It’s Friday once again, which means it’s time for another round of my Five For Friday: Five Thoughts about the Auto Industry for February 24, 2012. Tougher car rental recall laws, 'Bricked' Tesla Roadsters, BMW's bid for Saab, DOT's distracted driving guidelines and a new VW Phaeton - let’s look at my take on the most noteworthy and interesting automotive stories from the past week.
Rental car companies hiring out vehicles that are facing outstanding recalls is a subject I have covered in the past here at Autobytel, but in an unusual turn of events two of the industry's main players - Enterprise and Hertz - are actually pushing for greater government oversight of rental car company policy. According to The Detroit Bureau, Enterprise has lent its voice to Hertz's call for legislation that would prohibit rental car agencies from offering vehicles to the public that are facing active safety-related recall campaigns. Although the industry has come under scrutiny from the National Highway Traffic Safety Administration in the past over this very same issue, NHTSA has no regulatory authority over rental companies - thus the entreaty from Hertz for some type of government involvement.
Why would a rental car agency invite the feds to impose stricter rules on how it conducts its business? It comes down to basic business strategy: while Enterprise and Hertz already claim to have policies in place to prevent unsafe vehicles from leaving its lots, other car companies don't necessarily play by the same self-imposed rules. In addition to improving overall industry safety, Hertz is also hoping to introduce to its competitors the same financial and logistical burdens associated with observing recall notices that it is currently facing.
How disappointed would you after suddenly discovering your six-figure electric sports car was completely inoperable - and almost immovable - due to a dead battery? One Tesla Roadster owner has found himself in essentially this position after letting the battery in the exotic run out completely. According to Tesla, totally depleted batteries must be replaced (to the tune of $40,000) in order to get the vehicle moving again should they die in this fashion
How did the car's battery drain out? The owner claims it was parasitic draw from the Roadster's systems after the vehicle was parked for an extended period. He also says he is not alone, posting on the website TheUnderstatement.com that he is aware of at least five other electric car owners who have experienced the same problem with their Tesla vehicles. For their part the California-based company has not yet publicly responded to the accusation, which could indicate that the company is working behind the scenes to discover how accurate it actually is before developing a strategy to deal with the potential issue.
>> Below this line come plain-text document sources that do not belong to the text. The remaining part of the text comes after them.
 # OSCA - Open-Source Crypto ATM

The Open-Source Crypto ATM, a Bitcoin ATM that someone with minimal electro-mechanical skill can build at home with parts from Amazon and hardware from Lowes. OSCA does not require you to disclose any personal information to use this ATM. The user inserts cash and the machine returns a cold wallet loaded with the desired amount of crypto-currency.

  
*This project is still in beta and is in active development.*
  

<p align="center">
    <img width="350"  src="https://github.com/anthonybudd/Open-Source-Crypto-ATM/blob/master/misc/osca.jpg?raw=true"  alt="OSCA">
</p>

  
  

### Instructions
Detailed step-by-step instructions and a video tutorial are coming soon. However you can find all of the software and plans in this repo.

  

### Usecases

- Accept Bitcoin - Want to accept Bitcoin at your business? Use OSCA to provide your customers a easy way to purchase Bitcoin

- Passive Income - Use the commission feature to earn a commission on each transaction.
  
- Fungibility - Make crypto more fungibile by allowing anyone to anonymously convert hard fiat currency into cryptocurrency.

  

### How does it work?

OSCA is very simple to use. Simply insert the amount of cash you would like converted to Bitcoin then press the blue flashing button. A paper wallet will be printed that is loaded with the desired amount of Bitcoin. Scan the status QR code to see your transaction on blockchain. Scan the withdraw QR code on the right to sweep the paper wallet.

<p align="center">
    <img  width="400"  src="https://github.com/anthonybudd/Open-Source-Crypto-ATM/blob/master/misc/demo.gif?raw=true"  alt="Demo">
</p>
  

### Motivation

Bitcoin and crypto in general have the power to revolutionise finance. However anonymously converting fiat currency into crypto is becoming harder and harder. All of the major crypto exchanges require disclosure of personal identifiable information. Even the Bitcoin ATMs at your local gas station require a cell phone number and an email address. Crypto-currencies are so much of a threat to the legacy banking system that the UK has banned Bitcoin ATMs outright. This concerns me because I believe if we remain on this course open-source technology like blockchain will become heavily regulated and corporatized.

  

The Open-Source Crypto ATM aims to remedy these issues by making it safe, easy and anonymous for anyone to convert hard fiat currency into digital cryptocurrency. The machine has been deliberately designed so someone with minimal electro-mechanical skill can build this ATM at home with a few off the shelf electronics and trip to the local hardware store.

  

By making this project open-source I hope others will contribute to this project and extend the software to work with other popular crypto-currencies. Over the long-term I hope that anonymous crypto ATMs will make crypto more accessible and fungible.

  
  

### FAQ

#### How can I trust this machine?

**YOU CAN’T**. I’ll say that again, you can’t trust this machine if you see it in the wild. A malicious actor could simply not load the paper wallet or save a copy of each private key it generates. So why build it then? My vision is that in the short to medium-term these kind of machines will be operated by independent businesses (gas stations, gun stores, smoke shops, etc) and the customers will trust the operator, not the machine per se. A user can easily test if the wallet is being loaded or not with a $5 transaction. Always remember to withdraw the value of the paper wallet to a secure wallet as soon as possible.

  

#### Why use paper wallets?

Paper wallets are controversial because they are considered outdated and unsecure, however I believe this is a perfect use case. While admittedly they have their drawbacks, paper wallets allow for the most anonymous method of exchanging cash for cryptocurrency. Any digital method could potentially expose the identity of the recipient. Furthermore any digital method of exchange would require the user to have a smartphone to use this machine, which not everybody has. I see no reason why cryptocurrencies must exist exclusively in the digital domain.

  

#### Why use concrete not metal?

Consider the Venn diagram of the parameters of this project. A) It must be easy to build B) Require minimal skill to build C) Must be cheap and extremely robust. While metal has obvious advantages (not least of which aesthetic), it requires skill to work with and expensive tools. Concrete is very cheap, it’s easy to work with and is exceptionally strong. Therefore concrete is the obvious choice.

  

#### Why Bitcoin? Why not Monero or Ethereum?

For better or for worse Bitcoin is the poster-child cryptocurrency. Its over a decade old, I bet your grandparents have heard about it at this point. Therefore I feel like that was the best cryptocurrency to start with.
The future of automaker Saab is currently hanging in limbo as potential bankruptcy bidders pick over the carcass of the once-proud brand. AutoBild is suggesting that the eventual victor in the Saab sweepstakes could very well be BMW, a company that had partnered in the past with the Swedish automaker in order to provide the smaller manufacturer with access to licensed technology.
There are roughly seven bidders involved in the Saab bankruptcy process, but cash alone will not rule the day - bankruptcy administrators are looking for the most appealing package for restoring the fallen company to its past glory (or at least some type of profitability). Adding Saab to its stable could give BMW its second captive marque to position alongside MINI and help its pursuit of an even greater number of market niches.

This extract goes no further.